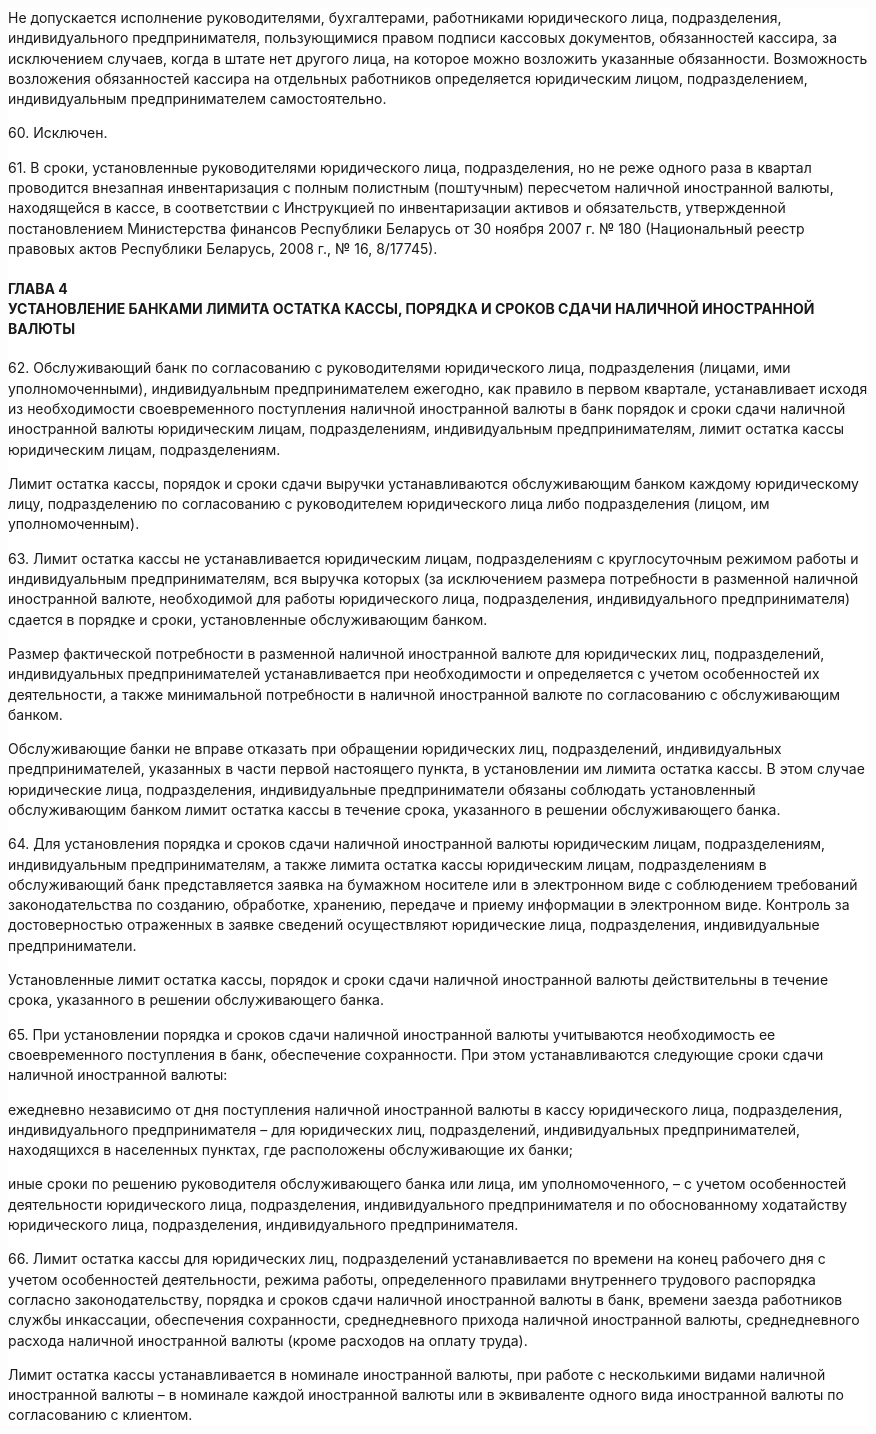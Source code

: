 <p>Не допускается исполнение руководителями, бухгалтерами, работниками юридического лица, подразделения, индивидуального предпринимателя, пользующимися правом подписи кассовых документов, обязанностей кассира, за исключением случаев, когда в штате нет другого лица, на которое можно возложить указанные обязанности. Возможность возложения обязанностей кассира на отдельных работников определяется юридическим лицом, подразделением, индивидуальным предпринимателем самостоятельно.</p>
<p>60. Исключен.</p>
<p>61. В сроки, установленные руководителями юридического лица, подразделения, но не реже одного раза в квартал проводится внезапная инвентаризация с полным полистным (поштучным) пересчетом наличной иностранной валюты, находящейся в кассе, в соответствии с Инструкцией по инвентаризации активов и обязательств, утвержденной постановлением Министерства финансов Республики Беларусь от 30 ноября 2007 г. № 180 (Национальный реестр правовых актов Республики Беларусь, 2008 г., № 16, 8/17745).</p>
<h4>ГЛАВА 4<br>УСТАНОВЛЕНИЕ БАНКАМИ ЛИМИТА ОСТАТКА КАССЫ, ПОРЯДКА И СРОКОВ СДАЧИ НАЛИЧНОЙ ИНОСТРАННОЙ ВАЛЮТЫ</h4>
<p>62. Обслуживающий банк по согласованию с руководителями юридического лица, подразделения (лицами, ими уполномоченными), индивидуальным предпринимателем ежегодно, как правило в первом квартале, устанавливает исходя из необходимости своевременного поступления наличной иностранной валюты в банк порядок и сроки сдачи наличной иностранной валюты юридическим лицам, подразделениям, индивидуальным предпринимателям, лимит остатка кассы юридическим лицам, подразделениям.</p>
<p>Лимит остатка кассы, порядок и сроки сдачи выручки устанавливаются обслуживающим банком каждому юридическому лицу, подразделению по согласованию с руководителем юридического лица либо подразделения (лицом, им уполномоченным).</p>
<p>63. Лимит остатка кассы не устанавливается юридическим лицам, подразделениям с круглосуточным режимом работы и индивидуальным предпринимателям, вся выручка которых (за исключением размера потребности в разменной наличной иностранной валюте, необходимой для работы юридического лица, подразделения, индивидуального предпринимателя) сдается в порядке и сроки, установленные обслуживающим банком.</p>
<p>Размер фактической потребности в разменной наличной иностранной валюте для юридических лиц, подразделений, индивидуальных предпринимателей устанавливается при необходимости и определяется с учетом особенностей их деятельности, а также минимальной потребности в наличной иностранной валюте по согласованию с обслуживающим банком.</p>
<p>Обслуживающие банки не вправе отказать при обращении юридических лиц, подразделений, индивидуальных предпринимателей, указанных в части первой настоящего пункта, в установлении им лимита остатка кассы. В этом случае юридические лица, подразделения, индивидуальные предприниматели обязаны соблюдать установленный обслуживающим банком лимит остатка кассы в течение срока, указанного в решении обслуживающего банка.</p>
<p>64. Для установления порядка и сроков сдачи наличной иностранной валюты юридическим лицам, подразделениям, индивидуальным предпринимателям, а также лимита остатка кассы юридическим лицам, подразделениям в обслуживающий банк представляется заявка на бумажном носителе или в электронном виде с соблюдением требований законодательства по созданию, обработке, хранению, передаче и приему информации в электронном виде. Контроль за достоверностью отраженных в заявке сведений осуществляют юридические лица, подразделения, индивидуальные предприниматели.</p>
<p>Установленные лимит остатка кассы, порядок и сроки сдачи наличной иностранной валюты действительны в течение срока, указанного в решении обслуживающего банка.</p>
<p>65. При установлении порядка и сроков сдачи наличной иностранной валюты учитываются необходимость ее своевременного поступления в банк, обеспечение сохранности. При этом устанавливаются следующие сроки сдачи наличной иностранной валюты:</p>
<p>ежедневно независимо от дня поступления наличной иностранной валюты в кассу юридического лица, подразделения, индивидуального предпринимателя – для юридических лиц, подразделений, индивидуальных предпринимателей, находящихся в населенных пунктах, где расположены обслуживающие их банки;</p>
<p>иные сроки по решению руководителя обслуживающего банка или лица, им уполномоченного, – с учетом особенностей деятельности юридического лица, подразделения, индивидуального предпринимателя и по обоснованному ходатайству юридического лица, подразделения, индивидуального предпринимателя.</p>
<p>66. Лимит остатка кассы для юридических лиц, подразделений устанавливается по времени на конец рабочего дня с учетом особенностей деятельности, режима работы, определенного правилами внутреннего трудового распорядка согласно законодательству, порядка и сроков сдачи наличной иностранной валюты в банк, времени заезда работников службы инкассации, обеспечения сохранности, среднедневного прихода наличной иностранной валюты, среднедневного расхода наличной иностранной валюты (кроме расходов на оплату труда).</p>
<p>Лимит остатка кассы устанавливается в номинале иностранной валюты, при работе с несколькими видами наличной иностранной валюты – в номинале каждой иностранной валюты или в эквиваленте одного вида иностранной валюты по согласованию с клиентом.</p>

Your instructions: A single number is expected: how many lines in the entries above hold the word "деятельности".

Solution: 3